Unfortunately some of your message got garbled in the conversion to
plain text, so it's a little bit hard to read. But if I understand
correctly, you're considering this model:

hearing ~ TimePoint * Frequency + (1|Ear/TimePoint) +(1|Ear/Frequency)

with sum contrasts. (I've changed the variable names to make the
essential parts of the design more explicit.)

There were 3 levels of TimePoint and 5 levels of Frequency and 18
different Ears measured. All Ears were measured at all TimePoints and
Frequencies. So in total you have 3 * 5 * 18 = 270 observations and 18
levels of the grouping variable. Both numbers are important for mixed
models.

Is this correct?

First: I'm glad you specified your contrasts! It's a common mistake to
forget this (see e.g. Laurel Brehm and my paper on this:
https://doi.org/10.1016/j.jml.2022.104334 or postprint
https://osf.io/9648f) and if you want comparability to traditional
repeated measures ANOVA, then sum contrasts are the way to go.

Next up: I don't think your random effects specification is correct. A
good heuristic is that the same variable should never appear in the
fixed effects and on the right-hand side of the | in the random effects.
There are exceptions to this rule, but generally speaking they're more
for advanced applications.

In your particular case, your random effects are equivalent to:

(1|Ear) + (1|Ear:TimePoint) +(1|Ear) + (1|Ear:Frequency)

So right away, we see that there's a repeated term, which I believe lme4
will drop automatically, but will otherwise be shrunk to zero. So in
other words, we have

(1|Ear) + (1|Ear:TimePoint) + (1|Ear:Frequency)

which turns out to be a special case of

(1 + TimePoint + Frequency | Ear)

when the covariance matrix is restricted to be compound symmetric.
Compound symmetry is related to the sphericity assumption in classical
rmANOVA, but it is an additional assumption and restriction. I don't
think it's necessarily misguided in your case though because the
unrestricted random effects structure (1 + TimePoint + Frequency | Ear)
has 28 parameters (1 intercept, 2 slopes for TimePoint, 4 slopes for
Frequency, 21 correlations). But you since the random effects are
ultimately estimating the covariance between groups, you would be trying
to estimate 28 parameters from 18 groups (ears)!

Since you're mostly interested the effect of TimePoint and don't care
about Frequency, I would probably also consider the mdoel

hearing ~ TimePoint * Frequency + (1 + TimePoint | Ear)
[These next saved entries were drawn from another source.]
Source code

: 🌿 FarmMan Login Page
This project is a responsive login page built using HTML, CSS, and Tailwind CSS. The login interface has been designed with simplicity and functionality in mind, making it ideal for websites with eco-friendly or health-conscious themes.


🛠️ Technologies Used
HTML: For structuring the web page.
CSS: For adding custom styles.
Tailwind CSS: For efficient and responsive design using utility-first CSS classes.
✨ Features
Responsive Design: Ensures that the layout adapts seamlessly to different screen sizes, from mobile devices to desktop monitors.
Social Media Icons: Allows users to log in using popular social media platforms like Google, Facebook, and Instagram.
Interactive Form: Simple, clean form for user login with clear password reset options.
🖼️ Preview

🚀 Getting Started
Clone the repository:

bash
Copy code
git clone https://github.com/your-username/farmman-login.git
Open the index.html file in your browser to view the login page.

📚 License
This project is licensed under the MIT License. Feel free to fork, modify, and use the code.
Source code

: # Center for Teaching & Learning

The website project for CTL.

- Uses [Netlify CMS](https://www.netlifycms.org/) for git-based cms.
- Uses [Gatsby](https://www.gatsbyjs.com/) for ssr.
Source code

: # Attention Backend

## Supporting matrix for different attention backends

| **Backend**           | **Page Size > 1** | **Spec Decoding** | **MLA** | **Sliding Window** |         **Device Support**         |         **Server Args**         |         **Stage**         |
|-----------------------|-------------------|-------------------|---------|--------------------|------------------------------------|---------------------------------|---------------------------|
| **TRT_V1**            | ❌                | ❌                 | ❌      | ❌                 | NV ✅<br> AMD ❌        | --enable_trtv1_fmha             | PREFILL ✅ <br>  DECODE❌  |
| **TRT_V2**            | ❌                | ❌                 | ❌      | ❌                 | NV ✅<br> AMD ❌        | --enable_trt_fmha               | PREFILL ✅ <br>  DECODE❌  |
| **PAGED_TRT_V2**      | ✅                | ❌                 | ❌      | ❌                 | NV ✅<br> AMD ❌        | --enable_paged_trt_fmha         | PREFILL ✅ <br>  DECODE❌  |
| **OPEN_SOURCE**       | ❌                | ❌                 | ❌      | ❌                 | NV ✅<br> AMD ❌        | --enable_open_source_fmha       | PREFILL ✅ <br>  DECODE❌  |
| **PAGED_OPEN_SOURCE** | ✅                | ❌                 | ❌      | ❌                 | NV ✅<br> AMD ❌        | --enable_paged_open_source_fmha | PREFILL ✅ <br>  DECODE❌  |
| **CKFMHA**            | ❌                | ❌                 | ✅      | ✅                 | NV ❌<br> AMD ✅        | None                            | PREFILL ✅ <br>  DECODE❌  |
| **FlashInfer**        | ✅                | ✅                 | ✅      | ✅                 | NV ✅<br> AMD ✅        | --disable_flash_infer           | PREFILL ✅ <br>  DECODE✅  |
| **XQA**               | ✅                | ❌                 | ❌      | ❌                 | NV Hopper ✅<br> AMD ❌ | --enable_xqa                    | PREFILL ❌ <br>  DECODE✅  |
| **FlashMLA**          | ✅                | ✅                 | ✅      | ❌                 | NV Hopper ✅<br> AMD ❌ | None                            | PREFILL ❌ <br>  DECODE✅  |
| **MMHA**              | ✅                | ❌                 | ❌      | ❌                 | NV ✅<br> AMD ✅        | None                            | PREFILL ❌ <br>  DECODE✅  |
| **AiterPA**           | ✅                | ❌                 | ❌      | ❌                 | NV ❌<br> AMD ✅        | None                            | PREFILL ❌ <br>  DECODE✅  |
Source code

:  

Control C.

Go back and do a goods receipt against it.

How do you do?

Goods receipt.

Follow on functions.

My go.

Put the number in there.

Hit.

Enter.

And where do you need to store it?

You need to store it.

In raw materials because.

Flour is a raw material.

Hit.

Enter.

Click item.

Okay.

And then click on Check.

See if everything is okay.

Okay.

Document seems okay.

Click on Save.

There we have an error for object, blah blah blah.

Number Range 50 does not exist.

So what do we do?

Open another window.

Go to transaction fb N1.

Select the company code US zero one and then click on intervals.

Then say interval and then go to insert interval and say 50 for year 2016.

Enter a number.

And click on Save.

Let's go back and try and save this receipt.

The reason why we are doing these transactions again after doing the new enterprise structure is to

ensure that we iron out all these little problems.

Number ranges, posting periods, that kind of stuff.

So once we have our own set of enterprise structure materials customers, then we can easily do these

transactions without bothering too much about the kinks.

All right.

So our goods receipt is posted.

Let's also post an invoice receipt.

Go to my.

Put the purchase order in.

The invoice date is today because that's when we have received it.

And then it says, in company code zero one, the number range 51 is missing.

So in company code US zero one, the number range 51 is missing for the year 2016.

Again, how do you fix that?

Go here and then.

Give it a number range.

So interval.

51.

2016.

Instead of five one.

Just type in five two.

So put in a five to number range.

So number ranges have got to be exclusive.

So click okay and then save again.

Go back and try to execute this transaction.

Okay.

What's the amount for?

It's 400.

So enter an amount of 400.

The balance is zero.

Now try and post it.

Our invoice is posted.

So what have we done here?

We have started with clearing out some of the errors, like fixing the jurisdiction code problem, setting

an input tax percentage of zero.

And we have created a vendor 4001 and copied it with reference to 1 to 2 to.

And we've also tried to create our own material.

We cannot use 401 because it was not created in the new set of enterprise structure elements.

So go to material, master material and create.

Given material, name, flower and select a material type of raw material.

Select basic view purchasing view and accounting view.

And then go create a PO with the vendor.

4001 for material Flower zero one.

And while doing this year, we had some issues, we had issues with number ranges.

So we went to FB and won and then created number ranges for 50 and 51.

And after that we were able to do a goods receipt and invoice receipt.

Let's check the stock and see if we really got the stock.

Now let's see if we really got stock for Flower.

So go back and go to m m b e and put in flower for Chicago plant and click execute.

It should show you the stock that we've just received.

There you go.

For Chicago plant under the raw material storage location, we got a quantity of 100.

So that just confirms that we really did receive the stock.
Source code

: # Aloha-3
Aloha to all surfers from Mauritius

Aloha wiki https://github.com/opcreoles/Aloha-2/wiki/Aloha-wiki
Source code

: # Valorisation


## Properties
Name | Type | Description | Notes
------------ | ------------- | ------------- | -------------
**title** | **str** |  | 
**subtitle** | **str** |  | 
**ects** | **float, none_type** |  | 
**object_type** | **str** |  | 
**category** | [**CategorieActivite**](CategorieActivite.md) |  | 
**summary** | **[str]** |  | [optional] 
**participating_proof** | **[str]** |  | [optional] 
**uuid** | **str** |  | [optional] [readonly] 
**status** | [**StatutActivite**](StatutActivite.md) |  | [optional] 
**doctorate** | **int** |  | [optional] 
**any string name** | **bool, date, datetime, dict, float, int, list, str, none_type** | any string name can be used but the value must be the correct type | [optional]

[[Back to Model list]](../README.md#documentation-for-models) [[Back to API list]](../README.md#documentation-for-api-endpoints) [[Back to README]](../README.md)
This leaves out Frequency from the random effects, which simplifies
things a lot. The random intercept for a particular grouping variable
(i.e. 1|Ear for your stuff) tends have the most influence on the
estimates of the fixed effects (there is a deep relationship to
Simpson's Paradox). The biggest changes from adding random slopes tend
to be in the standard errors (and hence t-statistics) for the fixed
effects of the same variable. So dropping Frequency from the random
effects might lead to anti-conservative standard errors for Frequency
and the Time:Frequency interaction, which can inflate your Type-I error
rate. But if you're not interested in Frequency, I think that's okay
(see also https://doi.org/10.1016/j.jml.2017.01.001). By keeping the
random intercept and random slopes for TimePoint together, we allow for
them to be correlated. In other words, this would allow for the change
over time to be correlated with the starting point for each Ear, which I
suspect is relevant for your research and could help capture things like
ceiling effects.

Typically, I would also do a bit more exploration of the model using
things like rePCA (see https://arxiv.org/abs/1506.04967) and plotting
the data. I encourage you to explore these tools as well.
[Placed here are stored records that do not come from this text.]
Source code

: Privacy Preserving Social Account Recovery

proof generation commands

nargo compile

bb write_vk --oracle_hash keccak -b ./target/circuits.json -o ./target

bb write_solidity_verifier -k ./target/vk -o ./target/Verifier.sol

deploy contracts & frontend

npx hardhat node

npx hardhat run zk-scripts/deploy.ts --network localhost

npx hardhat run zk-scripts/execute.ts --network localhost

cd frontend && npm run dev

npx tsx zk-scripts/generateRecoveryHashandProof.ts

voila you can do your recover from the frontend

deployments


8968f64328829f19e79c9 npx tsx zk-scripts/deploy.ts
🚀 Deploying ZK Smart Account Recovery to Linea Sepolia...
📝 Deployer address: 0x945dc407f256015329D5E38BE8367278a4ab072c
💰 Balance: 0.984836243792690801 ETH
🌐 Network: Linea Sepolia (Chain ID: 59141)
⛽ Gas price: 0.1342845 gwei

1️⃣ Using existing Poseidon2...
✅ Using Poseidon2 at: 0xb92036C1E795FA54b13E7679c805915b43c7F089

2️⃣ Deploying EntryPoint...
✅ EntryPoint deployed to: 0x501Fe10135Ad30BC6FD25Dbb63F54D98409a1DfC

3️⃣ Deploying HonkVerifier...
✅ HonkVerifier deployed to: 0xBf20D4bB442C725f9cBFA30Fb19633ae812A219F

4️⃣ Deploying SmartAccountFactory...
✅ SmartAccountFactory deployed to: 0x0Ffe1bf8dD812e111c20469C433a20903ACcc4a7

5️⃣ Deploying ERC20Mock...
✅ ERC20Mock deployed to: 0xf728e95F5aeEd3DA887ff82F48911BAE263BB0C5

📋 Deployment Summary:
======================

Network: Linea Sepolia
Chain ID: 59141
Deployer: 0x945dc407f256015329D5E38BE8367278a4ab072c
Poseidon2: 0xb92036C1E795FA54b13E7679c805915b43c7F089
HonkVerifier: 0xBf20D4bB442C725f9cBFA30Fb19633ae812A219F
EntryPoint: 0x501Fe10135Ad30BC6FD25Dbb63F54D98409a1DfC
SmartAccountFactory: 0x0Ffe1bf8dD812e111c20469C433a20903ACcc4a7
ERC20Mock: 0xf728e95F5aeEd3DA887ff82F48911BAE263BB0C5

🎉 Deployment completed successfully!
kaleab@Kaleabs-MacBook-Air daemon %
Finally given that you're apparently looking at change over time, I
might consider using Helmert or sequential difference contrasts for
TimePoint so that you have comparisons of each step of improvement
instead of just comparisons to the baseline.
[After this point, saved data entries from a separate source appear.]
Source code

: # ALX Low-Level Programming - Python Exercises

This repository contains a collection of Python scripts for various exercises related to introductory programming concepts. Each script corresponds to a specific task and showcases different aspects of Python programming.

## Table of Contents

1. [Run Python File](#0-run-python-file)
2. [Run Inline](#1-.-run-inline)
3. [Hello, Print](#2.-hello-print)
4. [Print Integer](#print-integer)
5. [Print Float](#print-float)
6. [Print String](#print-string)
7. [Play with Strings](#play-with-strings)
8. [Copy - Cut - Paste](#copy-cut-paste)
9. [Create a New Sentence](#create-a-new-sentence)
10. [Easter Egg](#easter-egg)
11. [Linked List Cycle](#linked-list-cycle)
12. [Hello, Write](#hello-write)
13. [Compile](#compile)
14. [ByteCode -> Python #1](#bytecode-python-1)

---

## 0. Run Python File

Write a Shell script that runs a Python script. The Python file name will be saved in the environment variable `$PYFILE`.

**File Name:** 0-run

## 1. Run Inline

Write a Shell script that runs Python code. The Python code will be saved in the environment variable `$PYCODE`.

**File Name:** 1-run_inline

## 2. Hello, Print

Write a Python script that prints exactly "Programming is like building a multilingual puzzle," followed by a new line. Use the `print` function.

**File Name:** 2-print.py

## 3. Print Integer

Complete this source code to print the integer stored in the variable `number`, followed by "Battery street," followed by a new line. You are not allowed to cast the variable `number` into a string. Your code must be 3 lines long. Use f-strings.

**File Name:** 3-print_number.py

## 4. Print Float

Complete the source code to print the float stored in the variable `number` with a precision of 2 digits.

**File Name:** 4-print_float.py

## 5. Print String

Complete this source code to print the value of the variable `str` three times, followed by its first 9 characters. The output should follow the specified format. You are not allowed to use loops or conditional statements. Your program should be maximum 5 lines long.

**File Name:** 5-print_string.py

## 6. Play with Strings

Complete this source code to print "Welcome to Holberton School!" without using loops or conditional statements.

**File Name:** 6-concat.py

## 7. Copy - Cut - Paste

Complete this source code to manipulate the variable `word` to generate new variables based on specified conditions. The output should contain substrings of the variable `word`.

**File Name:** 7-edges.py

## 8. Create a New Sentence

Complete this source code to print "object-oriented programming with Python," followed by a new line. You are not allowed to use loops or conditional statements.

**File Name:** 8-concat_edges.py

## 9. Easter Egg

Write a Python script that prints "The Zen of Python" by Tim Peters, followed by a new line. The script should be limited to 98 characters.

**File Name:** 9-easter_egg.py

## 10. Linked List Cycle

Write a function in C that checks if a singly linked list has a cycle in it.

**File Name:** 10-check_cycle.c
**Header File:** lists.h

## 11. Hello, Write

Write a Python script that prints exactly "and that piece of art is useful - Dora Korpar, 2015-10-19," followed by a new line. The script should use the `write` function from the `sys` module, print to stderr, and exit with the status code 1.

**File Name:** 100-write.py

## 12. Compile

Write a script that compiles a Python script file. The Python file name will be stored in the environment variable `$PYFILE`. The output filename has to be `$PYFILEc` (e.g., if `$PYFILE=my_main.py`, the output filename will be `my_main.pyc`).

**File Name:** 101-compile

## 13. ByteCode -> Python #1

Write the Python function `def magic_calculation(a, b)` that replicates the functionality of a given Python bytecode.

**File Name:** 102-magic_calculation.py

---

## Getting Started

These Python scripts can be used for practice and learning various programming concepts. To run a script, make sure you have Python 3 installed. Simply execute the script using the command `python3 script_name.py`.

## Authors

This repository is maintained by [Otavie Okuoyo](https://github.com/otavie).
As Jeff noted, that isn't a huge amount of data, but I suspect it's
enough to fit a model and take a look. Statistical power is also a
function of effect size, so even if you can fit a model, I don't know if
you'll have sufficient power to detect any effect.

In contrast to Jeff, I think that the small number of observed
timepoints and frequencies is actually an advantage here because you're
treating them as discrete, categorical entities. Moreover, I know that
frequency response in mammalian hearing is a non-linear function and I
suspect changes over time is as well, so I think treating these as
categorical is much easier than trying some type of nonlinear
estimation. If you had more timepoints and frequencies, then number of
associated contrasts and thus model complexity would explode.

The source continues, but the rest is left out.